Gene prediction and annotation
Gene prediction involved a combination of evidence-based annotation methods and ab initio prediction using repeat-masked assembly sequences. RNA-Seq data were assembled by Trinity and used for the transcript set. Additionally, protein data from four related Lamiaceae species were obtained from the NCBI. The first round of gene prediction was performed using MAKER (v3.01.03)29 with evidence data, the transcript set and the protein data from the four related species. The ab initio gene predictions were conducted on only the first gene models with sufficient evidence (AED of 0.25 or less) using GeneMark-ES (v4.38)30, SNAP (v2006-07-28)31, and Augustus (v3.3.2)32. Final gene predictions were confirmed again based on the first gene model and ab initio gene model using MAKER3 (v3.01.03)29 and EvidenceModeler (v1.1.1)33. In total, 26,430 protein-coding genes were predicted and annotated, with an average gene length of 1,184 bp (Table 4). The complete BUSCOs of predicted gene set were calculated as 98.9%.

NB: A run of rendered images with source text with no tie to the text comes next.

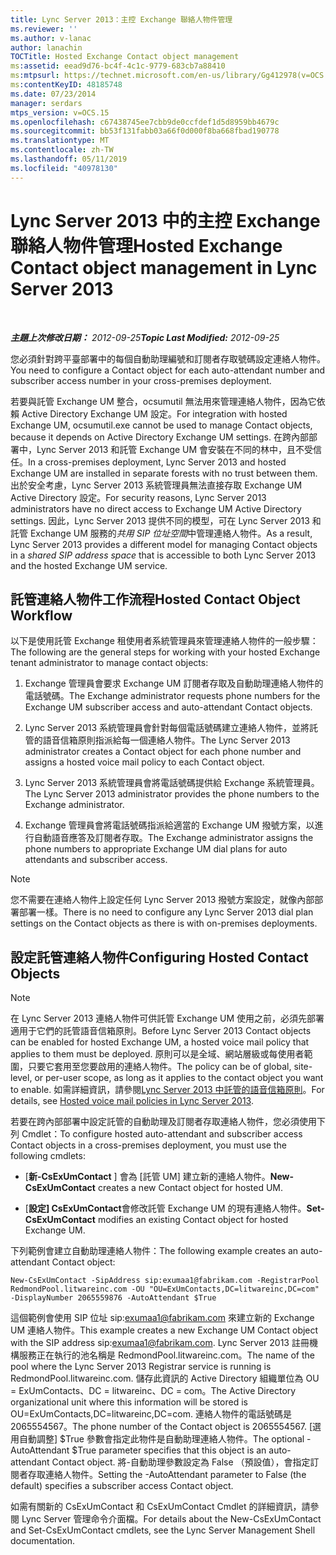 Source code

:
 ```yaml
---
title: Lync Server 2013：主控 Exchange 聯絡人物件管理
ms.reviewer: ''
ms.author: v-lanac
author: lanachin
TOCTitle: Hosted Exchange Contact object management
ms:assetid: eead9d76-bc4f-4c1c-9779-683cb7a88410
ms:mtpsurl: https://technet.microsoft.com/en-us/library/Gg412978(v=OCS.15)
ms:contentKeyID: 48185748
ms.date: 07/23/2014
manager: serdars
mtps_version: v=OCS.15
ms.openlocfilehash: c67438745ee7cbb9de0ccfdef1d5d8959bb4679c
ms.sourcegitcommit: bb53f131fabb03a66f0d000f8ba668fbad190778
ms.translationtype: MT
ms.contentlocale: zh-TW
ms.lasthandoff: 05/11/2019
ms.locfileid: "40978130"
---
```

<div data-xmlns="http://www.w3.org/1999/xhtml">

<div class="topic" data-xmlns="http://www.w3.org/1999/xhtml" data-msxsl="urn:schemas-microsoft-com:xslt" data-cs="http://msdn.microsoft.com/en-us/">

<div data-asp="http://msdn2.microsoft.com/asp">

# <a name="hosted-exchange-contact-object-management-in-lync-server-2013"></a><span data-ttu-id="7d5fb-102">Lync Server 2013 中的主控 Exchange 聯絡人物件管理</span><span class="sxs-lookup"><span data-stu-id="7d5fb-102">Hosted Exchange Contact object management in Lync Server 2013</span></span>

</div>

<div id="mainSection">

<div id="mainBody">

<span> </span>

<span data-ttu-id="7d5fb-103">_**主題上次修改日期：** 2012-09-25_</span><span class="sxs-lookup"><span data-stu-id="7d5fb-103">_**Topic Last Modified:** 2012-09-25_</span></span>

<span data-ttu-id="7d5fb-104">您必須針對跨平臺部署中的每個自動助理編號和訂閱者存取號碼設定連絡人物件。</span><span class="sxs-lookup"><span data-stu-id="7d5fb-104">You need to configure a Contact object for each auto-attendant number and subscriber access number in your cross-premises deployment.</span></span>

<span data-ttu-id="7d5fb-105">若要與託管 Exchange UM 整合，ocsumutil 無法用來管理連絡人物件，因為它依賴 Active Directory Exchange UM 設定。</span><span class="sxs-lookup"><span data-stu-id="7d5fb-105">For integration with hosted Exchange UM, ocsumutil.exe cannot be used to manage Contact objects, because it depends on Active Directory Exchange UM settings.</span></span> <span data-ttu-id="7d5fb-106">在跨內部部署中，Lync Server 2013 和託管 Exchange UM 會安裝在不同的林中，且不受信任。</span><span class="sxs-lookup"><span data-stu-id="7d5fb-106">In a cross-premises deployment, Lync Server 2013 and hosted Exchange UM are installed in separate forests with no trust between them.</span></span> <span data-ttu-id="7d5fb-107">出於安全考慮，Lync Server 2013 系統管理員無法直接存取 Exchange UM Active Directory 設定。</span><span class="sxs-lookup"><span data-stu-id="7d5fb-107">For security reasons, Lync Server 2013 administrators have no direct access to Exchange UM Active Directory settings.</span></span> <span data-ttu-id="7d5fb-108">因此，Lync Server 2013 提供不同的模型，可在 Lync Server 2013 和託管 Exchange UM 服務的*共用 SIP 位址空間*中管理連絡人物件。</span><span class="sxs-lookup"><span data-stu-id="7d5fb-108">As a result, Lync Server 2013 provides a different model for managing Contact objects in a *shared SIP address space* that is accessible to both Lync Server 2013 and the hosted Exchange UM service.</span></span>

<div>

## <a name="hosted-contact-object-workflow"></a><span data-ttu-id="7d5fb-109">託管連絡人物件工作流程</span><span class="sxs-lookup"><span data-stu-id="7d5fb-109">Hosted Contact Object Workflow</span></span>

<span data-ttu-id="7d5fb-110">以下是使用託管 Exchange 租使用者系統管理員來管理連絡人物件的一般步驟：</span><span class="sxs-lookup"><span data-stu-id="7d5fb-110">The following are the general steps for working with your hosted Exchange tenant administrator to manage contact objects:</span></span>

1.  <span data-ttu-id="7d5fb-111">Exchange 管理員會要求 Exchange UM 訂閱者存取及自動助理連絡人物件的電話號碼。</span><span class="sxs-lookup"><span data-stu-id="7d5fb-111">The Exchange administrator requests phone numbers for the Exchange UM subscriber access and auto-attendant Contact objects.</span></span>

2.  <span data-ttu-id="7d5fb-112">Lync Server 2013 系統管理員會針對每個電話號碼建立連絡人物件，並將託管的語音信箱原則指派給每一個連絡人物件。</span><span class="sxs-lookup"><span data-stu-id="7d5fb-112">The Lync Server 2013 administrator creates a Contact object for each phone number and assigns a hosted voice mail policy to each Contact object.</span></span>

3.  <span data-ttu-id="7d5fb-113">Lync Server 2013 系統管理員會將電話號碼提供給 Exchange 系統管理員。</span><span class="sxs-lookup"><span data-stu-id="7d5fb-113">The Lync Server 2013 administrator provides the phone numbers to the Exchange administrator.</span></span>

4.  <span data-ttu-id="7d5fb-114">Exchange 管理員會將電話號碼指派給適當的 Exchange UM 撥號方案，以進行自動語音應答及訂閱者存取。</span><span class="sxs-lookup"><span data-stu-id="7d5fb-114">The Exchange administrator assigns the phone numbers to appropriate Exchange UM dial plans for auto attendants and subscriber access.</span></span>

<div>


> [!NOTE]  
> <span data-ttu-id="7d5fb-115">您不需要在連絡人物件上設定任何 Lync Server 2013 撥號方案設定，就像內部部署部署一樣。</span><span class="sxs-lookup"><span data-stu-id="7d5fb-115">There is no need to configure any Lync Server 2013 dial plan settings on the Contact objects as there is with on-premises deployments.</span></span>



</div>

</div>

<div>

## <a name="configuring-hosted-contact-objects"></a><span data-ttu-id="7d5fb-116">設定託管連絡人物件</span><span class="sxs-lookup"><span data-stu-id="7d5fb-116">Configuring Hosted Contact Objects</span></span>

<div>


> [!NOTE]  
> <span data-ttu-id="7d5fb-117">在 Lync Server 2013 連絡人物件可供託管 Exchange UM 使用之前，必須先部署適用于它們的託管語音信箱原則。</span><span class="sxs-lookup"><span data-stu-id="7d5fb-117">Before Lync Server 2013 Contact objects can be enabled for hosted Exchange UM, a hosted voice mail policy that applies to them must be deployed.</span></span> <span data-ttu-id="7d5fb-118">原則可以是全域、網站層級或每使用者範圍，只要它套用至您要啟用的連絡人物件。</span><span class="sxs-lookup"><span data-stu-id="7d5fb-118">The policy can be of global, site-level, or per-user scope, as long as it applies to the contact object you want to enable.</span></span> <span data-ttu-id="7d5fb-119">如需詳細資訊，請參閱<A href="lync-server-2013-hosted-voice-mail-policies.md">Lync Server 2013 中託管的語音信箱原則</A>。</span><span class="sxs-lookup"><span data-stu-id="7d5fb-119">For details, see <A href="lync-server-2013-hosted-voice-mail-policies.md">Hosted voice mail policies in Lync Server 2013</A>.</span></span>



</div>

<span data-ttu-id="7d5fb-120">若要在跨內部部署中設定託管的自動助理及訂閱者存取連絡人物件，您必須使用下列 Cmdlet：</span><span class="sxs-lookup"><span data-stu-id="7d5fb-120">To configure hosted auto-attendant and subscriber access Contact objects in a cross-premises deployment, you must use the following cmdlets:</span></span>

  - <span data-ttu-id="7d5fb-121">[**新-CsExUmContact** ] 會為 [託管 UM] 建立新的連絡人物件。</span><span class="sxs-lookup"><span data-stu-id="7d5fb-121">**New-CsExUmContact** creates a new Contact object for hosted UM.</span></span>

  - <span data-ttu-id="7d5fb-122">[**設定] CsExUmContact**會修改託管 Exchange UM 的現有連絡人物件。</span><span class="sxs-lookup"><span data-stu-id="7d5fb-122">**Set-CsExUmContact** modifies an existing Contact object for hosted Exchange UM.</span></span>

<span data-ttu-id="7d5fb-123">下列範例會建立自動助理連絡人物件：</span><span class="sxs-lookup"><span data-stu-id="7d5fb-123">The following example creates an auto-attendant Contact object:</span></span>

    New-CsExUmContact -SipAddress sip:exumaa1@fabrikam.com -RegistrarPool RedmondPool.litwareinc.com -OU "OU=ExUmContacts,DC=litwareinc,DC=com" -DisplayNumber 2065559876 -AutoAttendant $True

<span data-ttu-id="7d5fb-124">這個範例會使用 SIP 位址 sip:exumaa1@fabrikam.com 來建立新的 Exchange UM 連絡人物件。</span><span class="sxs-lookup"><span data-stu-id="7d5fb-124">This example creates a new Exchange UM Contact object with the SIP address sip:exumaa1@fabrikam.com.</span></span> <span data-ttu-id="7d5fb-125">Lync Server 2013 註冊機構服務正在執行的池名稱是 RedmondPool.litwareinc.com。</span><span class="sxs-lookup"><span data-stu-id="7d5fb-125">The name of the pool where the Lync Server 2013 Registrar service is running is RedmondPool.litwareinc.com.</span></span> <span data-ttu-id="7d5fb-126">儲存此資訊的 Active Directory 組織單位為 OU = ExUmContacts、DC = litwareinc、DC = com。</span><span class="sxs-lookup"><span data-stu-id="7d5fb-126">The Active Directory organizational unit where this information will be stored is OU=ExUmContacts,DC=litwareinc,DC=com.</span></span> <span data-ttu-id="7d5fb-127">連絡人物件的電話號碼是2065554567。</span><span class="sxs-lookup"><span data-stu-id="7d5fb-127">The phone number of the Contact object is 2065554567.</span></span> <span data-ttu-id="7d5fb-128">[選用自動調整] $True 參數會指定此物件是自動助理連絡人物件。</span><span class="sxs-lookup"><span data-stu-id="7d5fb-128">The optional -AutoAttendant $True parameter specifies that this object is an auto-attendant Contact object.</span></span> <span data-ttu-id="7d5fb-129">將-自動助理參數設定為 False （預設值），會指定訂閱者存取連絡人物件。</span><span class="sxs-lookup"><span data-stu-id="7d5fb-129">Setting the -AutoAttendant parameter to False (the default) specifies a subscriber access Contact object.</span></span>

<span data-ttu-id="7d5fb-130">如需有關新的 CsExUmContact 和 CsExUmContact Cmdlet 的詳細資訊，請參閱 Lync Server 管理命令介面檔。</span><span class="sxs-lookup"><span data-stu-id="7d5fb-130">For details about the New-CsExUmContact and Set-CsExUmContact cmdlets, see the Lync Server Management Shell documentation.</span></span>

</div>

</div>

<span> </span>

</div>

</div>

</div>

The predicted genes of A. rugosa were functionally annotated by comparing their similarities against those in the NCBI nonredundant (nr) protein database and the reference genome Araport11 of Arabidopsis thaliana using DIAMOND (v0.9.30.131)34 with an E-value cutoff of 1E-5. Conserved protein domains were predicted by InterProScan (v5.34-73.0)35. Gene Ontology analysis was conducted using the Blast2GO command line (v.1.4.4), and genes were assigned to metabolic pathways by comparing them to those in the Kyoto Encyclopedia of Genes and Genomes (KEGG) pathway database36 using the KEGG Automatic Annotation Server (KAAS) webtools (v2.1)37. A total of 24,624 genes were successfully annotated for A. rugosa, accounting for 93.2% of all predicted genes (Table 4 and Fig. 4). Predicted gene models were comparable to four other Lamiaceae species in aspects such as gene count, average CDS length, average exons per gene, and average exon and intron length (Table 5).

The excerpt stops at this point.